Pema Chodron is a Tibetan Buddhist monk who converted to Buddhism in her 30’s after her husband left her. She was a New Jersey School teacher and mother of two children and recalls hitting rock bottom after her divorce from her second husband. It was at this time in her life where she came across an article by Tibetan Buddhist Trungba Rinpoche about how suffering is a calling from our souls to use our darkness to learn and grow rather than to run from it. Her work can be found all over the internet along with books and recording of her teachings at a variety of schools across North America. Her work has truly changed my life. One of my favorite quotes by her is “Every Moment is the perfect teacher” because it reminds me to get out of my negative thought cycle, to breathe, and to come back into my body. It is also a reminder to take time to show loving action towards myself (through doing something relaxing for myself each day) and to also taking loving action towards others in my life (particularly those closest to me).
The power is in our thoughts and actions. We manifest and create our own destiny by choosing how to respond to things that come up in our environment as well as things that come up from within our bodies. One of the most remarkable things Pema Chodron teaches is our feelings are not our destiny. Just because we feel low or sad does not mean we will fall apart if we choose to stay with those feelings. Our ego tries to protect us from feeling these dark feelings but without darkness we would not have light. Both things coexist within us and both things have to be honored if we are to love ourselves. Truly if you wish for something to happen you can make it happen but you must believe in it and take action towards making it happen without expectations on how it should happen or what it will feel like. This is a lot harder said than done but it is all about your attitude. Otherwise it just won’t happen for you.
Below is an excerpt by Pema Chodron on gratitude:
The slogan ‘Be grateful to everyone’ is about making peace with the aspects of ourselves that we have rejected. Through doing that, we also make peace with the people we dislike. More to the point, being around people we dislike is often a catalyst for making friends with ourselves. Thus, “Be grateful to everyone.”
If we were to make a list of people we don’t like – people we find obnoxious, threatening, or worthy of contempt – we would find out a lot about those aspects of ourselves that we can’t face. If we were to come up with one word about each of the troublemakers in our lives, we would find ourselves with a list of descriptions of our own rejected qualities, which we project onto the outside world. The people who repel us unwittingly show the aspects of ourselves that we find unacceptable, which otherwise we can’t see. In traditional teachings on lojong it is put another way: other people trigger the karma that we haven’t worked out. They mirror us and give us the chance to befriend all of that ancient stuff that we carry around like a backpack full of boulders.

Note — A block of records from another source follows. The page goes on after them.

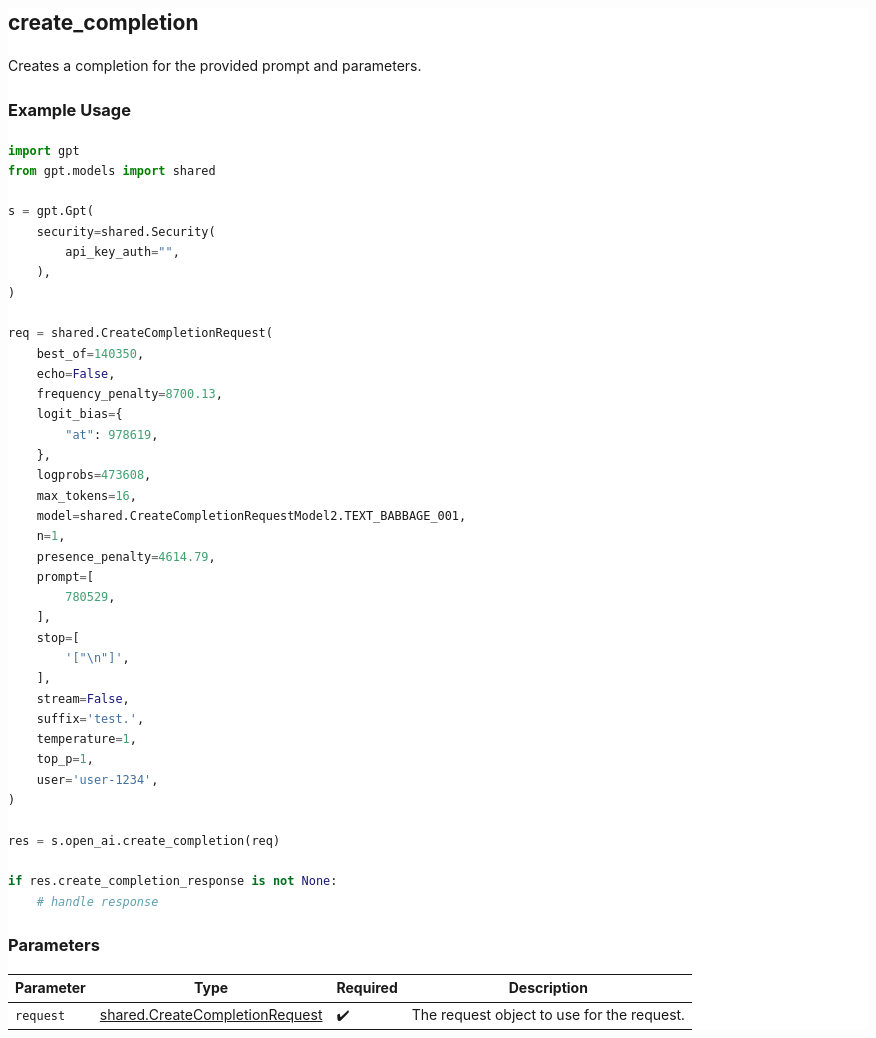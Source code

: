 
## create_completion

Creates a completion for the provided prompt and parameters.

### Example Usage

```python
import gpt
from gpt.models import shared

s = gpt.Gpt(
    security=shared.Security(
        api_key_auth="",
    ),
)

req = shared.CreateCompletionRequest(
    best_of=140350,
    echo=False,
    frequency_penalty=8700.13,
    logit_bias={
        "at": 978619,
    },
    logprobs=473608,
    max_tokens=16,
    model=shared.CreateCompletionRequestModel2.TEXT_BABBAGE_001,
    n=1,
    presence_penalty=4614.79,
    prompt=[
        780529,
    ],
    stop=[
        '["\n"]',
    ],
    stream=False,
    suffix='test.',
    temperature=1,
    top_p=1,
    user='user-1234',
)

res = s.open_ai.create_completion(req)

if res.create_completion_response is not None:
    # handle response
```

### Parameters

| Parameter                                                                        | Type                                                                             | Required                                                                         | Description                                                                      |
| -------------------------------------------------------------------------------- | -------------------------------------------------------------------------------- | -------------------------------------------------------------------------------- | -------------------------------------------------------------------------------- |
| `request`                                                                        | [shared.CreateCompletionRequest](../../models/shared/createcompletionrequest.md) | :heavy_check_mark:                                                               | The request object to use for the request.                                       |
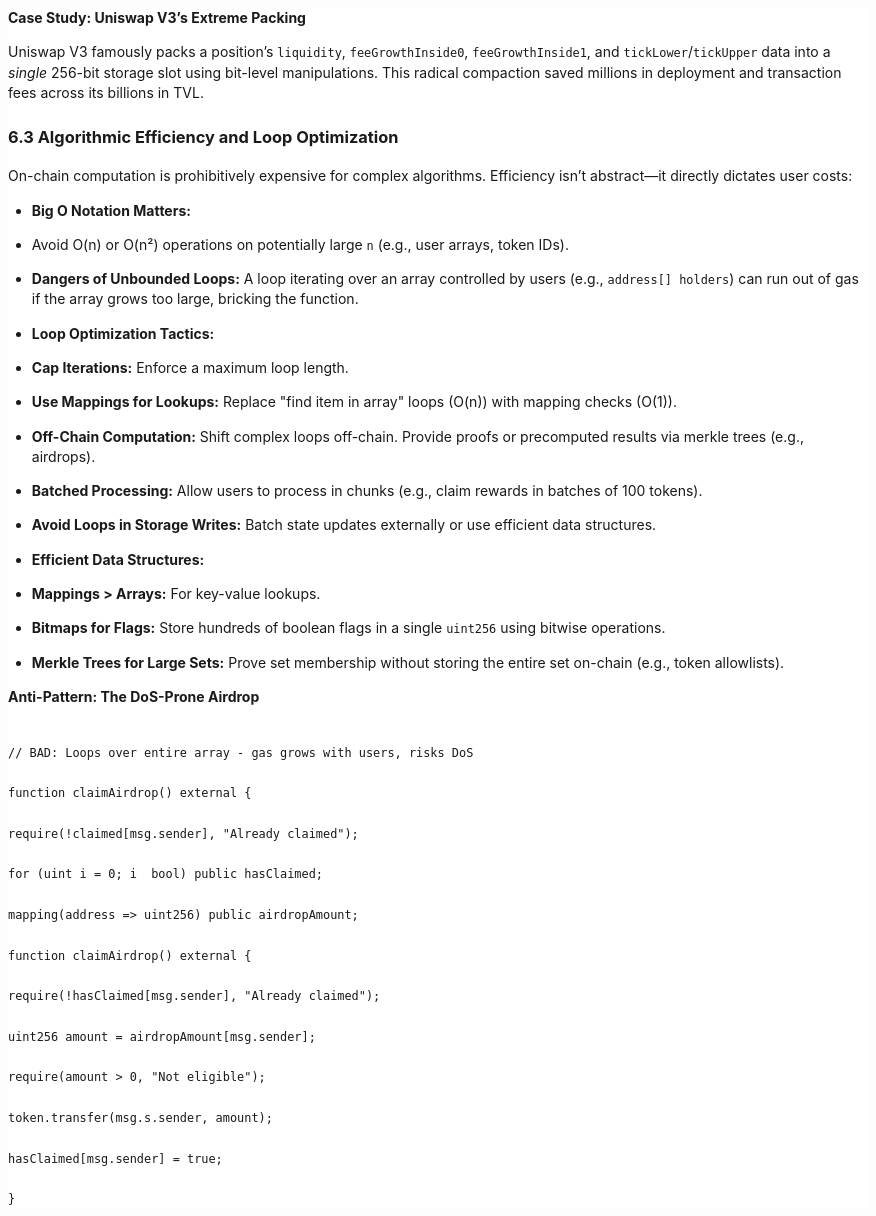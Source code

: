 **Case Study: Uniswap V3’s Extreme Packing**  

Uniswap V3 famously packs a position’s `liquidity`, `feeGrowthInside0`, `feeGrowthInside1`, and `tickLower`/`tickUpper` data into a *single* 256-bit storage slot using bit-level manipulations. This radical compaction saved millions in deployment and transaction fees across its billions in TVL.  

### 6.3 Algorithmic Efficiency and Loop Optimization  

On-chain computation is prohibitively expensive for complex algorithms. Efficiency isn’t abstract—it directly dictates user costs:  

*   **Big O Notation Matters:**  

*   Avoid O(n) or O(n²) operations on potentially large `n` (e.g., user arrays, token IDs).  

*   **Dangers of Unbounded Loops:** A loop iterating over an array controlled by users (e.g., `address[] holders`) can run out of gas if the array grows too large, bricking the function.  

*   **Loop Optimization Tactics:**  

*   **Cap Iterations:** Enforce a maximum loop length.  

*   **Use Mappings for Lookups:** Replace "find item in array" loops (O(n)) with mapping checks (O(1)).  

*   **Off-Chain Computation:** Shift complex loops off-chain. Provide proofs or precomputed results via merkle trees (e.g., airdrops).  

*   **Batched Processing:** Allow users to process in chunks (e.g., claim rewards in batches of 100 tokens).  

*   **Avoid Loops in Storage Writes:** Batch state updates externally or use efficient data structures.  

*   **Efficient Data Structures:**  

*   **Mappings > Arrays:** For key-value lookups.  

*   **Bitmaps for Flags:** Store hundreds of boolean flags in a single `uint256` using bitwise operations.  

*   **Merkle Trees for Large Sets:** Prove set membership without storing the entire set on-chain (e.g., token allowlists).  

**Anti-Pattern: The DoS-Prone Airdrop**  

```solidity

// BAD: Loops over entire array - gas grows with users, risks DoS

function claimAirdrop() external {

require(!claimed[msg.sender], "Already claimed");

for (uint i = 0; i  bool) public hasClaimed;

mapping(address => uint256) public airdropAmount;

function claimAirdrop() external {

require(!hasClaimed[msg.sender], "Already claimed");

uint256 amount = airdropAmount[msg.sender];

require(amount > 0, "Not eligible");

token.transfer(msg.s.sender, amount);

hasClaimed[msg.sender] = true;

}
```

“Be grateful to everyone” is getting at a complete change of attitude. This slogan is not wishy-washy and naive. It does not mean that if you’re mugged on the street you should smile knowingly and say “Oh, I should be grateful for this” before losing consciousness. This slogan actually gets at the guts of how we perfect ignorance through avoidance, not knowing we’re eating poison, not knowing that we’re putting another layer of protection over our heart, not seeing the whole thing.
“Be grateful to everyone” means that all situations teach you, and often it’s the tough ones that teach you the best. There may be a Juan or Juanita in your life, and Juan or Juanita is the one who gets you going. They’re the ones who don’t go away: your mother, your husband, your wife, your lover, your child, the person that you have to work with every single day, part of the situation you can’t escape. There’s no way that someone else can tell you exactly what to do, because you’re the only one who knows where it’s torturing you, where your relationship with Juan or Juanita is getting into your guts.
In our own lives, the Bengali tea boys are the people who, when you let them through the front door of your house, go right down to the basement where you store the things you’d rather not deal with, pick out one of them, bring it to you, and say “Is this yours?”